After all that majesty, though, the next film in the series, To the Wonder (2012), was vague and disjointed. Where episodes came together with awesome power in Tree of Life, in To the Wonder, they drifted inconclusively. Perhaps this is because Malick’s subject was a couple’s failing relationship; maybe the disquiet and disconnection were deliberate. But there was no moment that lifted the audience out of their seats.

Like Bunyan’s pilgrim, Malick struggles to transcend this world.

Now comes Knight of Cups, and Malick seems not to care whether he reached the audience. This is filmmaking behind a reef of solipsism, his creativity showing its obsessive underside.

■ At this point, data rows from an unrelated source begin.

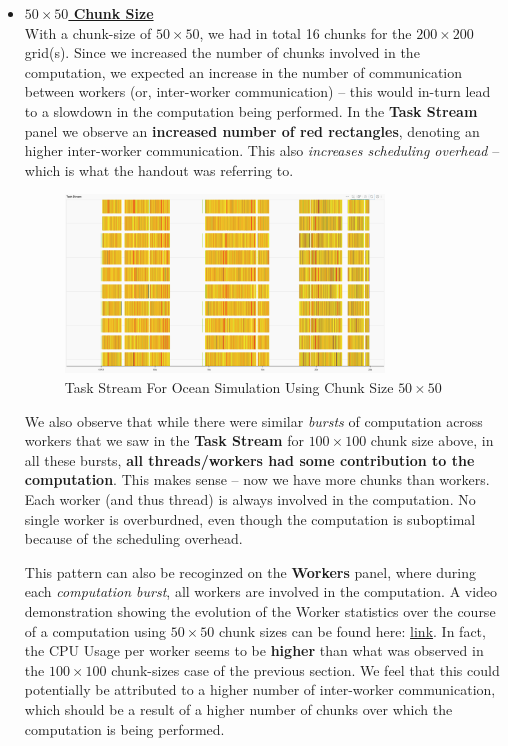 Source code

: \documentclass[a4paper,12pt]{article}
\begin{document}
\begin{itemize}
\item \textbf{\underline{$50 \times 50$ Chunk Size}} \\
  With a chunk-size of $50 \times 50$, we had in total 16 chunks for the $200 \times 200$ grid(s).
  Since we increased the number of chunks involved in the computation, we expected an increase in the number of communication between workers (or, inter-worker communication) -- this would in-turn lead to a slowdown in the computation being performed.
  In the \textbf{Task Stream} panel we observe an \textbf{increased number of red rectangles}, denoting an higher inter-worker communication.
  This also \textit{increases scheduling overhead} -- which is what the handout was referring to.

\begin{figure}[H]
  \centering
  \includegraphics[width=0.8\textwidth]{../images/task_stream_50chunk.png}
  \caption{Task Stream For Ocean Simulation Using Chunk Size $50 \times 50$}
\end{figure}

We also observe that while there were similar \textit{bursts} of computation across workers that we saw in the \textbf{Task Stream} for $100 \times 100$ chunk size above, in all these bursts, \textbf{all threads/workers had some contribution to the computation}.
This makes sense -- now we have more chunks than workers.
Each worker (and thus thread) is always involved in the computation.
No single worker is overburdned, even though the computation is suboptimal because of the scheduling overhead.

This pattern can also be recoginzed on the \textbf{Workers} panel, where during each \textit{computation burst}, all workers are involved in the computation.
A video demonstration showing the evolution of the Worker statistics over the course of a computation using $50 \times 50$ chunk sizes can be found here: \href{https://github.com/paulmyr/DD2358-HPC25/tree/master/04_parallel/bonus#chunk-size-50}{link}.
In fact, the CPU Usage per worker seems to be \textbf{higher} than what was observed in the $100 \times 100$ chunk-sizes case of the previous section.
We feel that this could potentially be attributed to a higher number of inter-worker communication, which should be a result of a higher number of chunks over which the computation is being performed. 


\end{itemize}
\end{document}
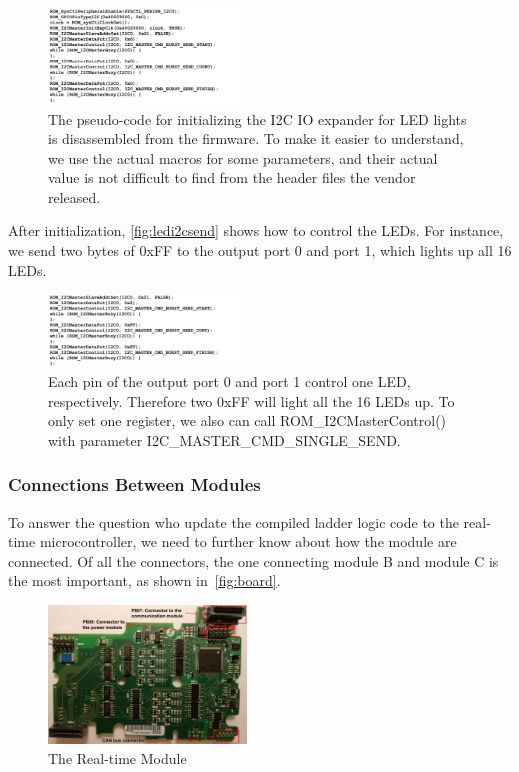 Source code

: \begin{figure}[th]
	\includegraphics[width=0.47\textwidth]{figures/ledi2cinit}
	\centering
	\caption{The pseudo-code for initializing the I2C IO expander for LED lights is disassembled from the firmware. To make it easier to understand, we use the actual macros for some parameters, and their actual value is not difficult to find from the header files the vendor released.}
	\label{fig:ledi2cinit}
\end{figure}



After initialization, \autoref{fig:ledi2csend} shows how to control the LEDs. For instance, we send two bytes of 0xFF to the output port 0 and port 1, which lights up all 16 LEDs.


\begin{figure}[th]
	\includegraphics[width=0.47\textwidth]{figures/ledi2csend}
	\centering
	\caption{Each pin of the output port 0 and port 1 control one LED, respectively. Therefore two 0xFF will light all the 16 LEDs up. To only set one register, we also can call  ROM\_I2CMasterControl() with parameter I2C\_MASTER\_CMD\_SINGLE\_SEND.}
	\label{fig:ledi2csend}
\end{figure}



\subsubsection{Connections Between Modules}

To answer the question who update the compiled ladder logic code to the real-time microcontroller, we need to further know about how the module are connected. Of all the connectors, the one connecting module B and module C is the most important, as shown in~\autoref{fig:board}. 

\begin{figure}[th]
	\includegraphics[width=0.47\textwidth]{figures/board}
	\centering
	\caption{The Real-time Module}
	\label{fig:board}
\end{figure}

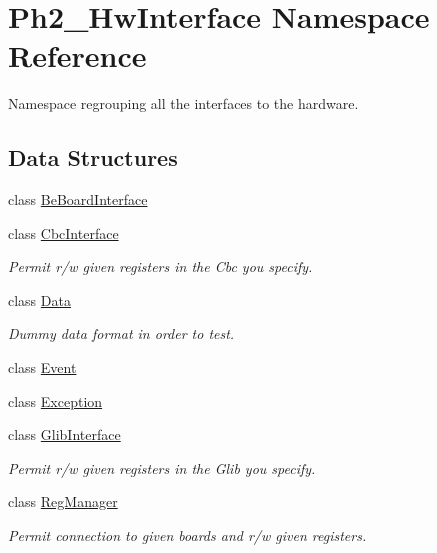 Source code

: \hypertarget{namespace_ph2___hw_interface}{\section{Ph2\-\_\-\-Hw\-Interface Namespace Reference}
\label{namespace_ph2___hw_interface}
}


Namespace regrouping all the interfaces to the hardware.  


\subsection*{Data Structures}
\begin{DoxyCompactItemize}
\item 
class \hyperlink{class_ph2___hw_interface_1_1_be_board_interface}{Be\-Board\-Interface}
\item 
class \hyperlink{class_ph2___hw_interface_1_1_cbc_interface}{Cbc\-Interface}
\begin{DoxyCompactList}\small\item\em Permit r/w given registers in the Cbc you specify. \end{DoxyCompactList}\item 
class \hyperlink{class_ph2___hw_interface_1_1_data}{Data}
\begin{DoxyCompactList}\small\item\em Dummy data format in order to test. \end{DoxyCompactList}\item 
class \hyperlink{class_ph2___hw_interface_1_1_event}{Event}
\item 
class \hyperlink{class_ph2___hw_interface_1_1_exception}{Exception}
\item 
class \hyperlink{class_ph2___hw_interface_1_1_glib_interface}{Glib\-Interface}
\begin{DoxyCompactList}\small\item\em Permit r/w given registers in the Glib you specify. \end{DoxyCompactList}\item 
class \hyperlink{class_ph2___hw_interface_1_1_reg_manager}{Reg\-Manager}
\begin{DoxyCompactList}\small\item\em Permit connection to given boards and r/w given registers. \end{DoxyCompactList}\end{DoxyCompactItemize}
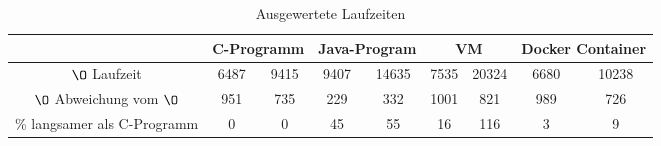 \begin{table}[]
	\begin{tabular}{c|c|c|c|c|c|c|c|c|}
		& \multicolumn{2}{c|}{C-Programm} & \multicolumn{2}{c|}{Java-Program} & \multicolumn{2}{c|}{VM} & \multicolumn{2}{c|}{Docker Container} \\ \hline
		$\O$ Laufzeit               & 6487           & 9415           & 9407            & 14635           & 7535       & 20324      & 6680              & 10238             \\ \hline
		$\O$ Abweichung vom $\O$    & 951            & 735            & 229             & 332             & 1001       & 821        & 989               & 726               \\ \hline
		\% langsamer als C-Programm & 0              & 0              & 45              & 55              & 16         & 116         & 3                 & 9                
	\end{tabular}
	\caption{Ausgewertete Laufzeiten}
	\label{vals}
\end{table} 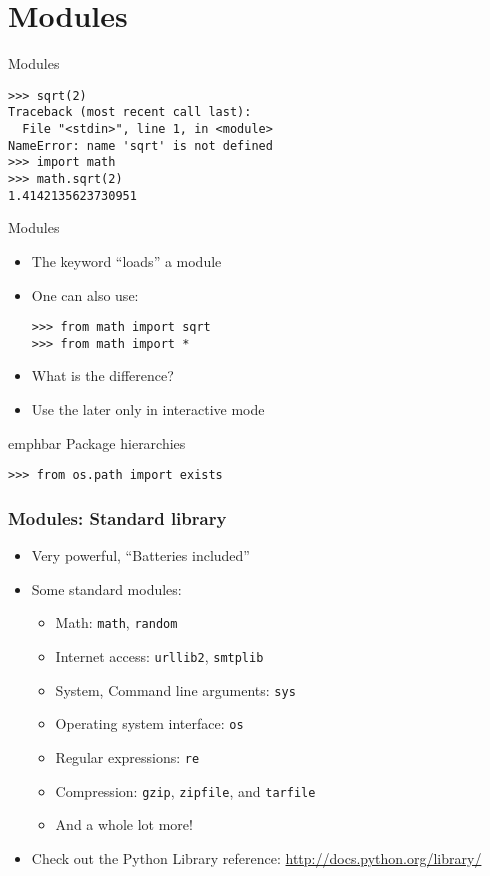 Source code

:\documentclass[14pt,compress]{beamer}
\newcommand{\emphbar}[1]
{\begin{beamercolorbox}[rounded=true]{emphbar} 
      {#1}
 \end{beamercolorbox}
}
\newcommand{\typ}[1]{\texttt{#1}}
\newcommand{\kwrd}[1]{ \texttt{\textbf{\color{blue}{#1}}}  }
\begin{document}

\section{Modules}

\begin{frame}[fragile]
    {Modules}
\begin{lstlisting}
>>> sqrt(2)
Traceback (most recent call last):
  File "<stdin>", line 1, in <module>
NameError: name 'sqrt' is not defined
>>> import math        
>>> math.sqrt(2)
1.4142135623730951
\end{lstlisting}
\end{frame}

\begin{frame}[fragile]
    {Modules}
  \begin{itemize}
    \item The \kwrd{import} keyword ``loads'' a module
    \item One can also use:
      \begin{lstlisting}
>>> from math import sqrt
>>> from math import *
      \end{lstlisting}    
    \item What is the difference?
    \item \alert{Use the later only in interactive mode}
    \end{itemize}
  \emphbar{Package hierarchies}
      \begin{lstlisting}
>>> from os.path import exists
      \end{lstlisting}
\end{frame}

\begin{frame}
  \frametitle{Modules: Standard library}
  \begin{itemize}
  \item Very powerful, ``Batteries included''
  \item Some standard modules:
    \begin{itemize}
    \item Math: \typ{math}, \typ{random}
    \item Internet access: \typ{urllib2}, \typ{smtplib}
    \item System, Command line arguments: \typ{sys}
    \item Operating system interface: \typ{os}
    \item Regular expressions: \typ{re}
    \item Compression: \typ{gzip}, \typ{zipfile}, and \typ{tarfile}
    \item And a whole lot more!
    \end{itemize}
  \item Check out the Python Library reference:
    \url{http://docs.python.org/library/}
  \end{itemize}
\end{frame}
\end{document}
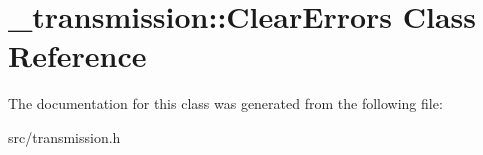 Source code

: \hypertarget{class__transmission_1_1ClearErrors}{}\section{\+\_\+transmission\+:\+:Clear\+Errors Class Reference}
\label{class__transmission_1_1ClearErrors}


The documentation for this class was generated from the following file\+:\begin{DoxyCompactItemize}
\item 
src/transmission.\+h\end{DoxyCompactItemize}
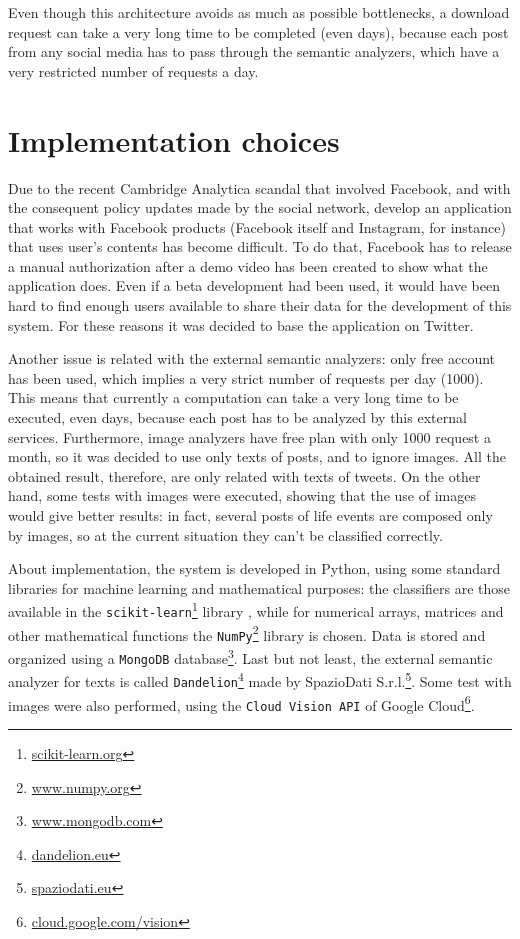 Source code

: Even though this architecture avoids as much as possible bottlenecks, a download request can take a very long time to be completed (even days), because each post from any social media has to pass through the semantic analyzers, which have a very restricted number of requests a day.

\section{Implementation choices}
\label{sec:choices}
Due to the recent Cambridge Analytica scandal that involved Facebook, and with the consequent policy updates made by the social network, develop an application that works with Facebook products (Facebook itself and Instagram, for instance) that uses user's contents has become difficult. To do that, Facebook has to release a manual authorization after a demo video has been created to show what the application does. Even if a beta development had been used, it would have been hard to find enough users available to share their data for the development of this system. For these reasons it was decided to base the application on Twitter.

Another issue is related with the external semantic analyzers: only free account has been used, which implies a very strict number of requests per day (1000). This means that currently a computation can take a very long time to be executed, even days, because each post has to be analyzed by this external services. Furthermore, image analyzers have free plan with only 1000 request a month, so it was decided to use only texts of posts, and to ignore images. All the obtained result, therefore, are only related with texts of tweets. On the other hand, some tests with images were executed, showing that the use of images would give better results: in fact, several posts of life events are composed only by images, so at the current situation they can't be classified correctly.

About implementation, the system is developed in Python, using some standard libraries for machine learning and mathematical purposes: the classifiers  
are those available in the \texttt{scikit-learn}\footnote{\url{scikit-learn.org}} library \cite{scikit-learn}, while for numerical arrays, matrices and other mathematical functions the \texttt{NumPy}\footnote{\url{www.numpy.org}} library \cite{oliphant2006guide} is chosen. Data is stored and organized using a \texttt{MongoDB} database\footnote{\url{www.mongodb.com}}. Last but not least, the external semantic analyzer for texts is called \texttt{Dandelion}\footnote{\url{dandelion.eu}} made by SpazioDati S.r.l.\footnote{\url{spaziodati.eu}}. Some test with images were also performed, using the \texttt{Cloud Vision API} of Google Cloud\footnote{\url{cloud.google.com/vision}}.

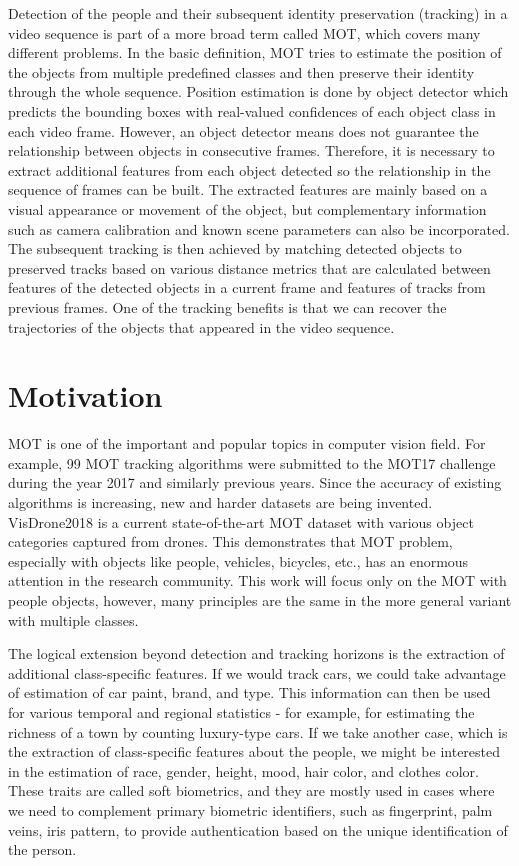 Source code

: \begin{introduction}
Detection of the people and their subsequent identity preservation (tracking) in a video sequence is part of a more broad term called \gls{MOT}, which covers many different problems. In the basic definition, \gls{MOT} tries to estimate the position of the objects from multiple predefined classes and then preserve their identity through the whole sequence. Position estimation is done by object detector which predicts the bounding boxes with real-valued confidences of each object class in each video frame. However, an object detector means does not guarantee the relationship between objects in consecutive frames. Therefore, it is necessary to extract additional features from each object detected so the relationship in the sequence of frames can be built. The extracted features are mainly based on a visual appearance or movement of the object, but complementary information such as camera calibration and known scene parameters can also be incorporated. The subsequent tracking is then achieved by matching detected objects to preserved tracks based on various distance metrics that are calculated between features of the detected objects in a current frame and features of tracks from previous frames. One of the tracking benefits is that we can recover the trajectories of the objects that appeared in the video sequence. 

\section{Motivation}
    \gls{MOT} is one of the important and popular topics in computer vision field. For example, 99 \gls{MOT} tracking algorithms were submitted to the MOT17 challenge \cite{MOT16} during the year 2017 and similarly previous years. Since the accuracy of existing algorithms is increasing, new and harder datasets are being invented. VisDrone2018 \cite{zhuvisdrone2018} is a current state-of-the-art \gls{MOT} dataset with various object categories captured from drones. This demonstrates that \gls{MOT} problem, especially with objects like people, vehicles, bicycles, etc., has an enormous attention in the research community. This work will focus only on the MOT with people objects, however, many principles are the same in the more general variant with multiple classes.
    
    The logical extension beyond detection and tracking horizons is the extraction of additional class-specific features. If we would track cars, we could take advantage of estimation of car paint, brand, and type. This information can then be used for various temporal and regional statistics - for example, for estimating the richness of a town by counting luxury-type cars. If we take another case, which is the extraction of class-specific features about the people, we might be interested in the estimation of race, gender, height, mood, hair color, and clothes color. These traits are called soft biometrics, and they are mostly used in cases where we need to complement primary biometric identifiers, such as fingerprint, palm veins, iris pattern, to provide authentication based on the unique identification of the person.
    

\end{introduction}
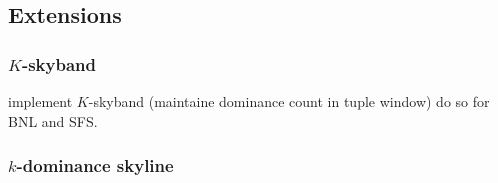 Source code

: \subsection{Extensions}

\subsubsection{$K$-skyband}
implement $K$-skyband (maintaine dominance count in tuple window) do so for BNL and SFS.

\subsubsection{$k$-dominance skyline}






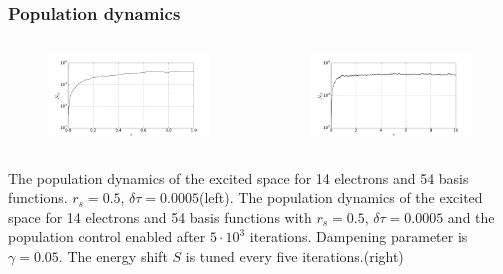 \documentclass{beamer}
\begin{document}
\begin{frame}
\frametitle{Population dynamics}

\begin{columns}
\begin{column}{0.48\textwidth}
\begin{center}
	\begin{figure}
		\includegraphics[scale=0.20]{Nex2000new}
	\end{figure}
\end{center}
\end{column}
\begin{column}{0.48\textwidth}
\begin{center}
	\begin{figure}
		\includegraphics[scale=0.20]{Nex20000}
	\end{figure}
\end{center}
\end{column}
\end{columns}
\tiny The population dynamics of the excited space for 14 electrons and 54 basis functions. $r_s=0.5$, $\delta \tau=0.0005$(left).
The population dynamics of the excited space for 14 electrons and 54 basis functions with $r_s=0.5$, $\delta \tau=0.0005$ and the population control enabled after $5\cdot 10^3$ iterations. Dampening parameter is $\gamma = 0.05$. The energy shift $S$ is tuned every five iterations.(right) 	
\end{frame}
\end{document}
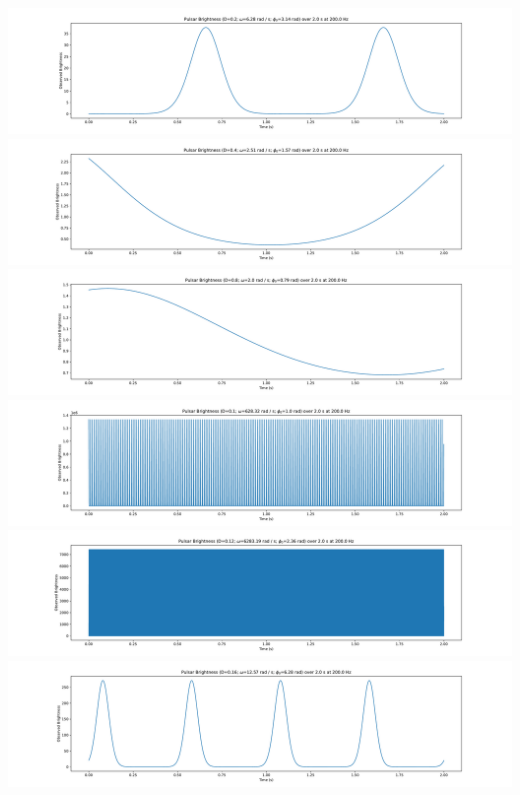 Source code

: \documentclass{article}
\begin{document}
\includegraphics[width=\textwidth]{search_template_brightness_0.pdf}
\includegraphics[width=\textwidth]{search_template_brightness_1.pdf}
\includegraphics[width=\textwidth]{search_template_brightness_2.pdf}
\includegraphics[width=\textwidth]{search_template_brightness_3.pdf}
\includegraphics[width=\textwidth]{search_template_brightness_4.pdf}
\includegraphics[width=\textwidth]{search_template_brightness_5.pdf}
\end{document}
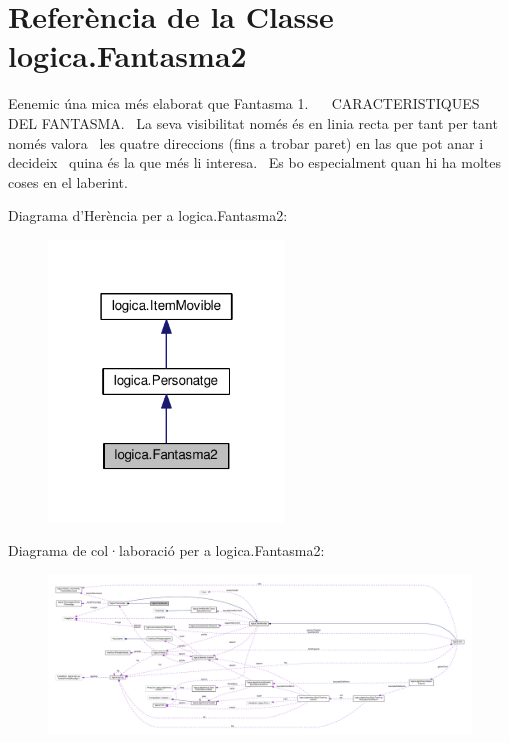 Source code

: \hypertarget{classlogica_1_1_fantasma2}{\section{Referència de la Classe logica.\+Fantasma2}
\label{classlogica_1_1_fantasma2}
}


Eenemic úna mica més elaborat que Fantasma 1.~\newline
~\newline
C\+A\+R\+A\+C\+T\+E\+R\+I\+S\+T\+I\+Q\+U\+E\+S D\+E\+L F\+A\+N\+T\+A\+S\+M\+A.~\newline
La seva visibilitat només és en linia recta per tant per tant només valora~\newline
les quatre direccions (fins a trobar paret) en las que pot anar i decideix~\newline
quina és la que més li interesa.~\newline
Es bo especialment quan hi ha moltes coses en el laberint.  




Diagrama d'Herència per a logica.\+Fantasma2\+:
\nopagebreak
\begin{figure}[H]
\begin{center}
\leavevmode
\includegraphics[width=178pt]{classlogica_1_1_fantasma2__inherit__graph}
\end{center}
\end{figure}


Diagrama de col·laboració per a logica.\+Fantasma2\+:
\nopagebreak
\begin{figure}[H]
\begin{center}
\leavevmode
\includegraphics[width=350pt]{classlogica_1_1_fantasma2__coll__graph}
\end{center}
\end{figure}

Though there is no clear biographical narrative in these films, all apparently are taken from his life story. (To what extent is hard to know because Malick rarely gives interviews, attends premieres, or even allows himself to be photographed.) Tree of Life was on some level about his family and childhood in Waco, Texas. To the Wonder was an account of his failing second marriage to a French woman. Knight of Cups takes Rick (played by Christian Bale), presumably Malick, through a series of unsatisfying relationships with beautiful women in the sybaritic whirls of Los Angeles, Hollywood, and Las Vegas.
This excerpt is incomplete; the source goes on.